[[ Record excerpts open ]]

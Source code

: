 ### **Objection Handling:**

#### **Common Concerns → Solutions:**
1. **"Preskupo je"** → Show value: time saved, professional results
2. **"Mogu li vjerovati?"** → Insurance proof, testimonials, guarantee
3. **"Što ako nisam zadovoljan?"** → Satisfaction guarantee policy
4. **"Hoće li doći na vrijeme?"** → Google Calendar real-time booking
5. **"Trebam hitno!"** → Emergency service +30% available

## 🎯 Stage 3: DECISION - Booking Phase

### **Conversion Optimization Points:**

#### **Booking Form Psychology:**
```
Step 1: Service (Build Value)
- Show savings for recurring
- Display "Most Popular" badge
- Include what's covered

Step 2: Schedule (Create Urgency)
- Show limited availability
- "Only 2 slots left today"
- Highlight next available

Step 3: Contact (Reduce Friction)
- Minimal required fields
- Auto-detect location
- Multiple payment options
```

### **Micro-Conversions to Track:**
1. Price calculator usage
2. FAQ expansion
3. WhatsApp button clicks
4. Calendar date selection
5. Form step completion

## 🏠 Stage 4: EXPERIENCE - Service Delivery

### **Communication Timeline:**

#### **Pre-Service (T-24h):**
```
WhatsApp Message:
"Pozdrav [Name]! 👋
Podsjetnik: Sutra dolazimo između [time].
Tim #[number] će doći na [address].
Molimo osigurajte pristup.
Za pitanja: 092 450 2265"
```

[[ Record excerpts closed ]]

* What is required
Starting from the first line of the records above, retype each line exactly up to and including the one that contains "service +30% available", and nothing more.

* Solution for this task
Source code

: ### **Objection Handling:**

#### **Common Concerns → Solutions:**
1. **"Preskupo je"** → Show value: time saved, professional results
2. **"Mogu li vjerovati?"** → Insurance proof, testimonials, guarantee
3. **"Što ako nisam zadovoljan?"** → Satisfaction guarantee policy
4. **"Hoće li doći na vrijeme?"** → Google Calendar real-time booking
5. **"Trebam hitno!"** → Emergency service +30% available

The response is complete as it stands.